◆ **TASK INPUTS**:
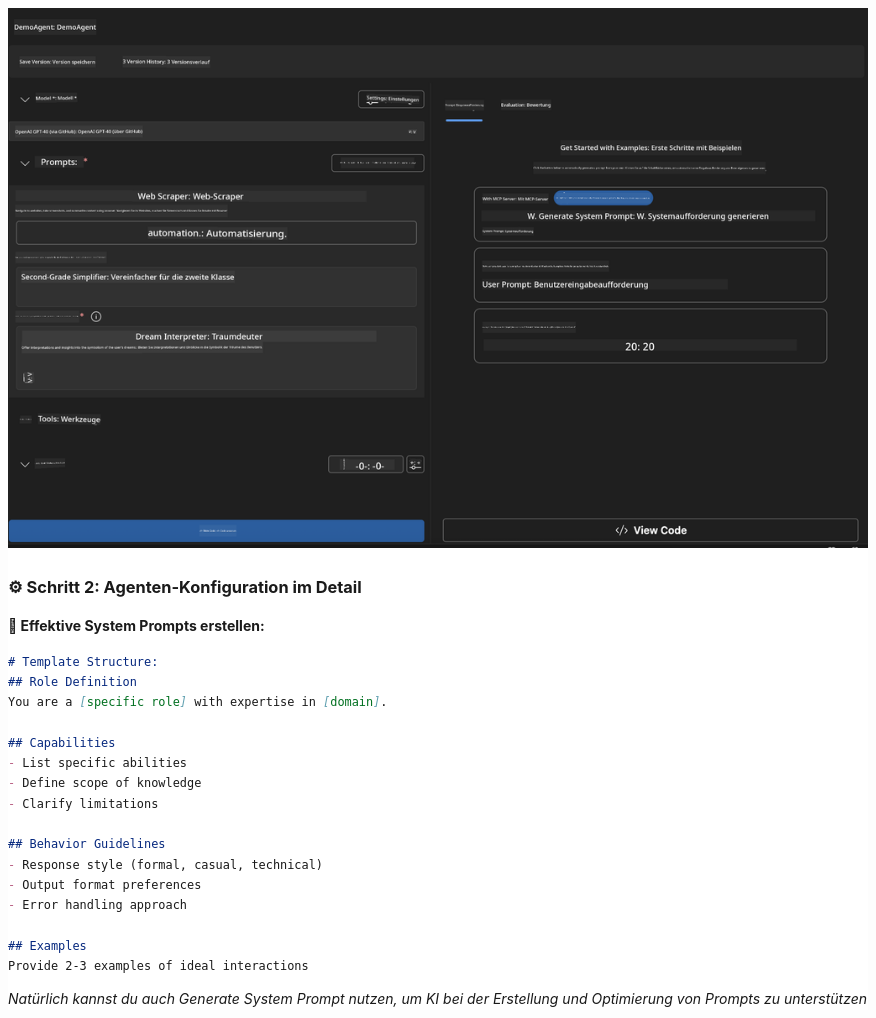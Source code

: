 ![Agent Builder Interface](../../../../translated_images/agentbuilder.25895b2d2f8c02e7aa99dd40e105877a6f1db8f0441180087e39db67744b361f.de.png)

### ⚙️ Schritt 2: Agenten-Konfiguration im Detail

**🎨 Effektive System Prompts erstellen:**
```markdown
# Template Structure:
## Role Definition
You are a [specific role] with expertise in [domain].

## Capabilities
- List specific abilities
- Define scope of knowledge
- Clarify limitations

## Behavior Guidelines
- Response style (formal, casual, technical)
- Output format preferences
- Error handling approach

## Examples
Provide 2-3 examples of ideal interactions
```

*Natürlich kannst du auch Generate System Prompt nutzen, um KI bei der Erstellung und Optimierung von Prompts zu unterstützen*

◆ **TRY IT**:
Print every entry above again without changing a word, and omit the pictures.

◆ **EXPECTED OUTPUT**:
Source code

: ![Agent Builder Interface](../../../../translated_images/agentbuilder.25895b2d2f8c02e7aa99dd40e105877a6f1db8f0441180087e39db67744b361f.de.png)

### ⚙️ Schritt 2: Agenten-Konfiguration im Detail

**🎨 Effektive System Prompts erstellen:**
```markdown
# Template Structure:
## Role Definition
You are a [specific role] with expertise in [domain].

## Capabilities
- List specific abilities
- Define scope of knowledge
- Clarify limitations

## Behavior Guidelines
- Response style (formal, casual, technical)
- Output format preferences
- Error handling approach

## Examples
Provide 2-3 examples of ideal interactions
```

*Natürlich kannst du auch Generate System Prompt nutzen, um KI bei der Erstellung und Optimierung von Prompts zu unterstützen*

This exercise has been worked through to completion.